Entries shown.
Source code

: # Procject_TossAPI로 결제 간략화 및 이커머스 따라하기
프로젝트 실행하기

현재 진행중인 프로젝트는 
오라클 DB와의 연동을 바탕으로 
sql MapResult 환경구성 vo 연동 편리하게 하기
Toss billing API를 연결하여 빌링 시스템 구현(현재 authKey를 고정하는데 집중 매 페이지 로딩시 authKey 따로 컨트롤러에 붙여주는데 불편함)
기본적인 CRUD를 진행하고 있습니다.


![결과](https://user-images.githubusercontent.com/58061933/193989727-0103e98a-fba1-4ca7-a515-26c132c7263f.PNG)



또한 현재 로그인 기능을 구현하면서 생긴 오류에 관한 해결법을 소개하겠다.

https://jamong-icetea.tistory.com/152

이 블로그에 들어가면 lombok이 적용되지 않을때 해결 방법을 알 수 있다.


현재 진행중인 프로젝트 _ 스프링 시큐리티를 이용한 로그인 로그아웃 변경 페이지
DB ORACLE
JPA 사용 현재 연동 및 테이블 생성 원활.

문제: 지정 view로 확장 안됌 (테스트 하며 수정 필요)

What to work on. Write every line of the entries again, word for word.

Solution below.
Source code

: # Procject_TossAPI로 결제 간략화 및 이커머스 따라하기
프로젝트 실행하기

현재 진행중인 프로젝트는 
오라클 DB와의 연동을 바탕으로 
sql MapResult 환경구성 vo 연동 편리하게 하기
Toss billing API를 연결하여 빌링 시스템 구현(현재 authKey를 고정하는데 집중 매 페이지 로딩시 authKey 따로 컨트롤러에 붙여주는데 불편함)
기본적인 CRUD를 진행하고 있습니다.


![결과](https://user-images.githubusercontent.com/58061933/193989727-0103e98a-fba1-4ca7-a515-26c132c7263f.PNG)



또한 현재 로그인 기능을 구현하면서 생긴 오류에 관한 해결법을 소개하겠다.

https://jamong-icetea.tistory.com/152

이 블로그에 들어가면 lombok이 적용되지 않을때 해결 방법을 알 수 있다.


현재 진행중인 프로젝트 _ 스프링 시큐리티를 이용한 로그인 로그아웃 변경 페이지
DB ORACLE
JPA 사용 현재 연동 및 테이블 생성 원활.

문제: 지정 view로 확장 안됌 (테스트 하며 수정 필요)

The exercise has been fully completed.